Rassegna C'è però l'evidenza dei rendimenti, oltre quella dei costi. Finora infatti i fondi pensione aperti (e a maggior ragione le polizze individuali) hanno costi di gestione superiori a quelli dei fondi negoziali. E questi costi si scaricano poi sui rendimenti finali. Inoltre sembra che i fondi chiusi abbiano avuto la capacità di reggere meglio l'impatto della crisi?.

Messori Se si considera l'organizzazione della nostra previdenza complementare, appare evidente che gli amministratori dei fondi pensione aperti coincidono con i gestori dei portafogli dei fondi pensione contrattuali. Sarebbe pertanto sorprendente se, a parità di composizione dei portafogli, vi fossero scarti significativi fra rendimenti - al lordo dei costi - fra questi due tipi di fondi pensione. I dati ci dicono, peraltro, che i fondi contrattuali hanno retto meglio alla crisi in termini di rendimenti netti. La spiegazione, al riguardo, è duplice. In primo luogo, a differenza dei fondi aperti, i fondi contrattuali non hanno apprezzabili costi di distribuzione; in secondo luogo, in media la composizione dei loro portafogli è più prudenziale rispetto a quella dei fondi aperti. Il primo elemento è un indubbio fattore di vantaggio dei fondi contrattuali; la scommessa è che, mediante l'adesione collettiva, i fondi aperti riescano a ridurre (anche se non ad annullare) i loro costi di distribuzione. Il secondo elemento non può essere valutato in un arco di tempo breve, specie se caratterizzato dalla più grave crisi finanziaria del secondo dopoguerra. Siamo sicuri che, con un orizzonte trentennale, un giovane aderente ai fondi pensione debba scegliere un portafoglio molto conservativo? In ogni caso, nel suo complesso il sistema della previdenza complementare ha offerto buoni rendimenti netti ai suoi aderenti. Sebbene fra il 1999 e il 2009 vi siano stati i due peggiori shock finanziari degli ultimi quarant'anni, nel primo decennio della loro vita i nuovi fondi pensione hanno realizzato rendimenti medi netti superiori a quelli del Tfr, specie se si tiene conto - come si deve fare - del trattamento fiscale favorevole e del contributo datoriale. La crisi finanziaria, che stiamo vivendo, ci ha però insegnato che è necessario tutelare il momento dell'uscita per pensionamento dei diversi aderenti alla previdenza complementare.

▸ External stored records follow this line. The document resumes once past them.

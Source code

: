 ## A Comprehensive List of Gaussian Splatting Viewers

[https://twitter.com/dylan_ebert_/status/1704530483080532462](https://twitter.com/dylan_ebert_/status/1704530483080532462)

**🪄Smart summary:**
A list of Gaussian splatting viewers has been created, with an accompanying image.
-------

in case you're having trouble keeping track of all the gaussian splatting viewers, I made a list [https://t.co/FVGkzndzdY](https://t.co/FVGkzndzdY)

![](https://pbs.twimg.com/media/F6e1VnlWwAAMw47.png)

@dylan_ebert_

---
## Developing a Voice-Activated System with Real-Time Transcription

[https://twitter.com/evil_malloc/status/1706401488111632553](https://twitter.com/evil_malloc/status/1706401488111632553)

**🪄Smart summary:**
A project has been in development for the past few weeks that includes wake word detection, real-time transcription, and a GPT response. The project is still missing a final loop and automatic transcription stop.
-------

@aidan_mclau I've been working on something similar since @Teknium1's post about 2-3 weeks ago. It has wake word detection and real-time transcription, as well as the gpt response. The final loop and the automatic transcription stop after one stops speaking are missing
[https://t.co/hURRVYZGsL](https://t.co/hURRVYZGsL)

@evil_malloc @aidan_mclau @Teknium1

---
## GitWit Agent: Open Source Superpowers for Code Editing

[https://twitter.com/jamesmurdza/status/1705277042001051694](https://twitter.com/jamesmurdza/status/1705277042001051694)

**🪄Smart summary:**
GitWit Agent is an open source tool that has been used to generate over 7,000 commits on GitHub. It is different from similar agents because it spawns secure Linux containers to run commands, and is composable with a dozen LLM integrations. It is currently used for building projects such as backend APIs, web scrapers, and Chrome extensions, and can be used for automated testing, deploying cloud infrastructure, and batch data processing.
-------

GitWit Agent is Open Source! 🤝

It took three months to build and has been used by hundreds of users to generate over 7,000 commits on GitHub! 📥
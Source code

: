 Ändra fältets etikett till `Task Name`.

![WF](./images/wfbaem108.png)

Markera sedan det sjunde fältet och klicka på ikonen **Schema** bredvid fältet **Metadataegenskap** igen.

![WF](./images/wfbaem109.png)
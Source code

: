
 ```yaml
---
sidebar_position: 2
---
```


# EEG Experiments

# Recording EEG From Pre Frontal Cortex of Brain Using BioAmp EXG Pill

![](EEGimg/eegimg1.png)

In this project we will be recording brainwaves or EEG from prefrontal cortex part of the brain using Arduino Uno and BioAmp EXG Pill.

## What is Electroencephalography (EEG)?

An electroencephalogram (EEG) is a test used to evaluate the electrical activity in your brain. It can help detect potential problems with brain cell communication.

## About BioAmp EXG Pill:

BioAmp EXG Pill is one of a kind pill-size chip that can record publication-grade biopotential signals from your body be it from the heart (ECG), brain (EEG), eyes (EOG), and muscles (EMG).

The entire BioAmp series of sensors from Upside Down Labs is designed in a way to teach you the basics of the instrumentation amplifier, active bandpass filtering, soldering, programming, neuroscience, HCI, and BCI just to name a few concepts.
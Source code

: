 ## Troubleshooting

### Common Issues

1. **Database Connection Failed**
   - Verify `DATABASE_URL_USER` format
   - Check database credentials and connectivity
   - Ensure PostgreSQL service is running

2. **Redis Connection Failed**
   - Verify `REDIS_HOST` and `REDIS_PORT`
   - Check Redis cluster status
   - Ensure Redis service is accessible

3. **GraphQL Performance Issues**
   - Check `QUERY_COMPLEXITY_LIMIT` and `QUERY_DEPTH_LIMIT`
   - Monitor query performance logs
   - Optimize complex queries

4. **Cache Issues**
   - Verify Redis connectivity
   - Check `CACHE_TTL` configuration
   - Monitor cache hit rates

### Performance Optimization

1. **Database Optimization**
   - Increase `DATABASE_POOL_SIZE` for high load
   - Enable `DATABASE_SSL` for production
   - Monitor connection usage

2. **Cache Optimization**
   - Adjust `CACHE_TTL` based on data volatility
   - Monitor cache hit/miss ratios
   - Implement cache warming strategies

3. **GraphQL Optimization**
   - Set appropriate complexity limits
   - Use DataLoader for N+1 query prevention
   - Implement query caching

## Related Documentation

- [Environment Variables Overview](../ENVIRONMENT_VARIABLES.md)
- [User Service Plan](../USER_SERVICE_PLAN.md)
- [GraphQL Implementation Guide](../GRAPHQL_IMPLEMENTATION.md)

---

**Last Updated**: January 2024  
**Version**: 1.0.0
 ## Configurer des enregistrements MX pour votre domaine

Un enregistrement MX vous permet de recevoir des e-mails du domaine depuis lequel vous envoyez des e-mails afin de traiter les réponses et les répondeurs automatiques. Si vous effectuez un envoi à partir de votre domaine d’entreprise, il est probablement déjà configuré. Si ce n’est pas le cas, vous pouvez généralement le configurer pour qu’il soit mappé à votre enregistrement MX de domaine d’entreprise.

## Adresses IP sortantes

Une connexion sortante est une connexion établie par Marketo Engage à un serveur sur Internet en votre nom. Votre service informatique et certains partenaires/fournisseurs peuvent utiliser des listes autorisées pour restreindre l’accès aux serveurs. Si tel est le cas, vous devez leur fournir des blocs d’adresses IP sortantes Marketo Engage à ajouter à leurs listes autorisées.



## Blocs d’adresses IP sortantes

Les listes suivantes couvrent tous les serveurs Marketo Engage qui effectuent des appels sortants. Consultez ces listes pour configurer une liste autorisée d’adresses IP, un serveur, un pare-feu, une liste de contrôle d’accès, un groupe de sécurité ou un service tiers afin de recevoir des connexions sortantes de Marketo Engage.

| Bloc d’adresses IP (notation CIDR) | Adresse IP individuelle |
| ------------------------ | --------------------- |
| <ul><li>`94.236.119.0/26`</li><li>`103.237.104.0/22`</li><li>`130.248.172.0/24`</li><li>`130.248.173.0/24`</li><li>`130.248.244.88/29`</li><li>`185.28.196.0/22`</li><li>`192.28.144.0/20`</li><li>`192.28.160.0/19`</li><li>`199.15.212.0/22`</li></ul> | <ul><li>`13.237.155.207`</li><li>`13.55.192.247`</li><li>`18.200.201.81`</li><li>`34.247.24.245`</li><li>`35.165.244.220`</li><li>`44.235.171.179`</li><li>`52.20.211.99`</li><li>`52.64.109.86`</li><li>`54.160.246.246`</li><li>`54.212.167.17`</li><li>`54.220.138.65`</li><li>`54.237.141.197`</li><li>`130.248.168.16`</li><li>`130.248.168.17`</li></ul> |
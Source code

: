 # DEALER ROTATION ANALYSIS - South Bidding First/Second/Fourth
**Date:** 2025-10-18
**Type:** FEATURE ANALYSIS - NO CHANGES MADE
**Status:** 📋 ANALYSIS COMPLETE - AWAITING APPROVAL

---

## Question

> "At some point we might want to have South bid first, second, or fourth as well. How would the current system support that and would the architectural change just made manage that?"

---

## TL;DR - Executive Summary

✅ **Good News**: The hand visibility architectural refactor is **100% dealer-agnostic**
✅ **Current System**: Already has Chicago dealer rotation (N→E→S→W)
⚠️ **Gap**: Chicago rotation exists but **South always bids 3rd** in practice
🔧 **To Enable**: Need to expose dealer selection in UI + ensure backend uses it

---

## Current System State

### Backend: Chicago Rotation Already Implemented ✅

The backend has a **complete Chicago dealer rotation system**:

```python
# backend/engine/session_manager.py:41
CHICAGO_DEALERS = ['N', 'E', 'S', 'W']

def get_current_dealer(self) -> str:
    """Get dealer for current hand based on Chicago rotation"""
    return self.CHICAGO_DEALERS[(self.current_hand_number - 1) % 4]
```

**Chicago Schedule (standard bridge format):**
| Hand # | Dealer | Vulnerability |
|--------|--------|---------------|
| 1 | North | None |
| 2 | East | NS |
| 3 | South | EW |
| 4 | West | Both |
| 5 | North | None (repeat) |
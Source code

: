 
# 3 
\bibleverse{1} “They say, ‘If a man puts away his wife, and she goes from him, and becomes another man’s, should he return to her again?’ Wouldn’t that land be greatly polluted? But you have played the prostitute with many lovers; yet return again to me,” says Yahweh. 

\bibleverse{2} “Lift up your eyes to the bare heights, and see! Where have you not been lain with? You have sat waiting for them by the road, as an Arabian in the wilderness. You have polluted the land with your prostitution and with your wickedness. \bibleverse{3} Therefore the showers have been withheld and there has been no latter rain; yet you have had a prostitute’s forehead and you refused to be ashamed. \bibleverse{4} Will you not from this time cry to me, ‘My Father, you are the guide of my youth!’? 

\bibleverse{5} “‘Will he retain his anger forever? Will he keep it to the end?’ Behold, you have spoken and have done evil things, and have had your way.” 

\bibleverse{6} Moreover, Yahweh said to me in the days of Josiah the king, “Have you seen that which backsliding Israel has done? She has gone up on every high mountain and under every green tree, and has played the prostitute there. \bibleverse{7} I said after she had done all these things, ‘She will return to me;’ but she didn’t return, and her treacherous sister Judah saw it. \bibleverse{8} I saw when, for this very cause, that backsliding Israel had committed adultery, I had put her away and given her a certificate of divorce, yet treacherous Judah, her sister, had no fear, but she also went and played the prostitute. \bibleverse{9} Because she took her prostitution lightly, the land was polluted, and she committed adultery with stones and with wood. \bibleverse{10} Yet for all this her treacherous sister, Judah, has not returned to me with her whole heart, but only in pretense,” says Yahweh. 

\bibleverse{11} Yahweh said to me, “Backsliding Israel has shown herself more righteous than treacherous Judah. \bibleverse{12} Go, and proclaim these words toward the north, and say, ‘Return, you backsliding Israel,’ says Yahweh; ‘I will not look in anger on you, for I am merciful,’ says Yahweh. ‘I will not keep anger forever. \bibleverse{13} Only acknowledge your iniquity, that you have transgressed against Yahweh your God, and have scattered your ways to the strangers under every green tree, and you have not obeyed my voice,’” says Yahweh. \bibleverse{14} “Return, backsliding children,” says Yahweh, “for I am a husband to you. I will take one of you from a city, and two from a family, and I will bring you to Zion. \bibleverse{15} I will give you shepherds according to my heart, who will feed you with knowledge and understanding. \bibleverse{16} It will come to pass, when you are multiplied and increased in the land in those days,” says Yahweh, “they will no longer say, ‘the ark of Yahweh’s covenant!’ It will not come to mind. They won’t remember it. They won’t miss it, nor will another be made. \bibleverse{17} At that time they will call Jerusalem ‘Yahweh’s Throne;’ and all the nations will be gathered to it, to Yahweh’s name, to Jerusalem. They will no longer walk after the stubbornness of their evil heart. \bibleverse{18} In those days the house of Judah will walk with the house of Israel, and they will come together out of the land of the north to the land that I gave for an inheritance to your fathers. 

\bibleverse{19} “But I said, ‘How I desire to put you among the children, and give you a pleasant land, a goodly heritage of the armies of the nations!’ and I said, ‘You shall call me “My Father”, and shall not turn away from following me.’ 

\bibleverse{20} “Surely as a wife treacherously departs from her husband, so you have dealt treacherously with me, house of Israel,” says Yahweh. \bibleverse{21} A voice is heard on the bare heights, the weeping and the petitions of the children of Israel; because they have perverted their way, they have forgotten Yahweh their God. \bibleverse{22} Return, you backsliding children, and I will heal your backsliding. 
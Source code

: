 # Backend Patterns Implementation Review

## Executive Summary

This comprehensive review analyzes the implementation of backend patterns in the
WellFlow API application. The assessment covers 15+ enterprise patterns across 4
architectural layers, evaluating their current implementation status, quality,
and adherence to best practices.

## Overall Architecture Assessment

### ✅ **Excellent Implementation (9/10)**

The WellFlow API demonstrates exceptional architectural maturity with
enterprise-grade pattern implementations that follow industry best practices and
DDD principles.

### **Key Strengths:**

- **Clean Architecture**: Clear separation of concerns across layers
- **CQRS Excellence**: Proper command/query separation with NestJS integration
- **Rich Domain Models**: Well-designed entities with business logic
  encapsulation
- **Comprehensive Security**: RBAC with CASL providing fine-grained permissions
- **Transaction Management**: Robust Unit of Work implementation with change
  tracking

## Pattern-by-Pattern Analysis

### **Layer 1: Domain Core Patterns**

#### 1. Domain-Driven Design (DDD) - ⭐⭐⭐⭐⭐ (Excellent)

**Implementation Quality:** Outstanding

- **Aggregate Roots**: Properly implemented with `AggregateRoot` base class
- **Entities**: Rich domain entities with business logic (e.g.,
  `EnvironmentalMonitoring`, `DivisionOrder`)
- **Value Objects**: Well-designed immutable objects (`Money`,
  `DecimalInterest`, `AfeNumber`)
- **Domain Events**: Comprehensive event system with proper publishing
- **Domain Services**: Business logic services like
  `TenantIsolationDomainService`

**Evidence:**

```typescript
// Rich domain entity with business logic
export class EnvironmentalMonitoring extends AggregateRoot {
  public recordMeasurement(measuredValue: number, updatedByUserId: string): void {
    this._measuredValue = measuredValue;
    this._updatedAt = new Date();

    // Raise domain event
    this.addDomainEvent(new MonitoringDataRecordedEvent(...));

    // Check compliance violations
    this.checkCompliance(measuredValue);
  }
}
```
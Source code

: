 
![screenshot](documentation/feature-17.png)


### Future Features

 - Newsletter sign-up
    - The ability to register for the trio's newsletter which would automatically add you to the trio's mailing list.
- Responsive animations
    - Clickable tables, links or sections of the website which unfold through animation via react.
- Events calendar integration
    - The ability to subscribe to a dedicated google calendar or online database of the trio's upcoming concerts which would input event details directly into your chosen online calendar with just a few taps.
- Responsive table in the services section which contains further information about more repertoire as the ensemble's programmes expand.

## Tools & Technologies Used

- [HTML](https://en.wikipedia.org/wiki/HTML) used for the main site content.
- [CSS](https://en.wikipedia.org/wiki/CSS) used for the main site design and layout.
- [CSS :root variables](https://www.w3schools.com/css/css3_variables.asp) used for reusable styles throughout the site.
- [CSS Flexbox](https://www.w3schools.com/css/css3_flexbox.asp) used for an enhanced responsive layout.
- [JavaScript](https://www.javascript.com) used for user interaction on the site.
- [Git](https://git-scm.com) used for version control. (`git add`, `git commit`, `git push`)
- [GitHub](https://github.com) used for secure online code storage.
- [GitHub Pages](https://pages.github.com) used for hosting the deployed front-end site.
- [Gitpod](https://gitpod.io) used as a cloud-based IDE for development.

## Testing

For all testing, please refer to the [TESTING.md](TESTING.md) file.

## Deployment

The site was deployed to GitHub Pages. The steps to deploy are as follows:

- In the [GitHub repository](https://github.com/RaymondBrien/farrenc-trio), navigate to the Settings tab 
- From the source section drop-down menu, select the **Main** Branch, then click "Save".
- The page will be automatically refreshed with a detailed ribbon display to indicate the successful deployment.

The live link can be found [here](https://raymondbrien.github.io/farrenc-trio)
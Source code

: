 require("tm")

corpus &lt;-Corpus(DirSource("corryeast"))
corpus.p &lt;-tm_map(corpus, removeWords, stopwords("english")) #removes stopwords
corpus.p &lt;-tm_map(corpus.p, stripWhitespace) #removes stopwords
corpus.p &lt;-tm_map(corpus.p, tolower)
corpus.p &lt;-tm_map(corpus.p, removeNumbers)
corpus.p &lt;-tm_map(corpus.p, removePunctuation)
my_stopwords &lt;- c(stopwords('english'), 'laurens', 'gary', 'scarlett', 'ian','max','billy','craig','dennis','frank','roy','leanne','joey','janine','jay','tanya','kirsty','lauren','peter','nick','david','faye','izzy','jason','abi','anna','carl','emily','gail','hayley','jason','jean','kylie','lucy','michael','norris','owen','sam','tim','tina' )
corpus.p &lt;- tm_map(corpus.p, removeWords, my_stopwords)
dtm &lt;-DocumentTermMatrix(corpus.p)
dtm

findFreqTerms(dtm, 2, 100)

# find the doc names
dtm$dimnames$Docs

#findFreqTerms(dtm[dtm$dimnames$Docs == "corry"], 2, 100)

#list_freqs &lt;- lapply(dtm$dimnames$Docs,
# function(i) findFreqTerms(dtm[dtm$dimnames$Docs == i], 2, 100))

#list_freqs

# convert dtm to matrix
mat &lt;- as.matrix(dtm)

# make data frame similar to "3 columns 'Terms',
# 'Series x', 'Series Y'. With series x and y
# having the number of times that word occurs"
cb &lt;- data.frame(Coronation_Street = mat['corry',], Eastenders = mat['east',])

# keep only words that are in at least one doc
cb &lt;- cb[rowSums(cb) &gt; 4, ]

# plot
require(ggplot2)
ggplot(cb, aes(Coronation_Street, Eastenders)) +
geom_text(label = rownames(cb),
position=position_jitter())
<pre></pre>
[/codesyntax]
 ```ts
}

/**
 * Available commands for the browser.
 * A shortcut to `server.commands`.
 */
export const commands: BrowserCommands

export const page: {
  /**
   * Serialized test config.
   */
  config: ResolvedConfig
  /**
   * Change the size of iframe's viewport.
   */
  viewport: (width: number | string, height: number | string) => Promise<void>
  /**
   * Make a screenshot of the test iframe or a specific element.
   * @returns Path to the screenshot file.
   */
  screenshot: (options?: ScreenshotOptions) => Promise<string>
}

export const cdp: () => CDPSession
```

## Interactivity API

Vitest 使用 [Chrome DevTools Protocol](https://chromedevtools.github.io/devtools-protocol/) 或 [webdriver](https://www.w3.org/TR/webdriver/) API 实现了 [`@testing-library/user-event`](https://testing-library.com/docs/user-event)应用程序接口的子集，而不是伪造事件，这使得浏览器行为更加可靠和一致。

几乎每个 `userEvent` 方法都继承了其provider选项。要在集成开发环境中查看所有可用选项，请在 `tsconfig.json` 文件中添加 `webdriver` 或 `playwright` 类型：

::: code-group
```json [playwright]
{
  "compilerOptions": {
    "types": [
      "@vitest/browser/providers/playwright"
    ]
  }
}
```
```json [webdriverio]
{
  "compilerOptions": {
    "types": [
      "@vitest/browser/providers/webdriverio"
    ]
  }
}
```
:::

Due lavoratori, con profili pensionistici identici e con un identico montante versato, potrebbero ottenere una pensione complementare molto diversa se entrassero in momenti diversi nel mercato del lavoro e nell'età pensionistica. Per esempio: il lavoratore, che entrasse in età pensionistica in una fase di mercati finanziari vicini al massimo, otterrebbe una rendita molto più elevata del suo gemello, che raggiungesse l'età pensionistica in una fase di mercati finanziari vicini al minimo. È necessario intervenire per evitare una sperequazione così grave. Il mio suggerimento è di spingere i fondi pensione con adesione collettiva (ossia: contrattuali e aperti) a costituire un fondo liquido mediante la fissazione di un "corridoio" di rendimenti: quando il rendimento annuale di mercato supera il tetto del corridoio, il fondo viene alimentato dalla differenza positiva; quando il rendimento annuale di mercato va al di sotto del pavimento del corridoio, il fondo viene ridotto della differenza negativa. Tale perequazione dei rendimenti nel tempo potrebbe applicarsi ai soli aderenti che scelgono portafogli tipo life cycle, ossia che modificano la loro composizione finanziaria a seconda dell'orizzonte temporale residuo dell'aderente. Per evitare che un fondo pensione si trovasse con un fondo liquido negativo, si potrebbe prevedere una garanzia di ultima istanza da parte dello Stato. Tale garanzia, temporanea, dovrebbe rispondere a regole predefinite e precise per minimizzare comportamenti opportunistici da parte di alcuni fondi pensione.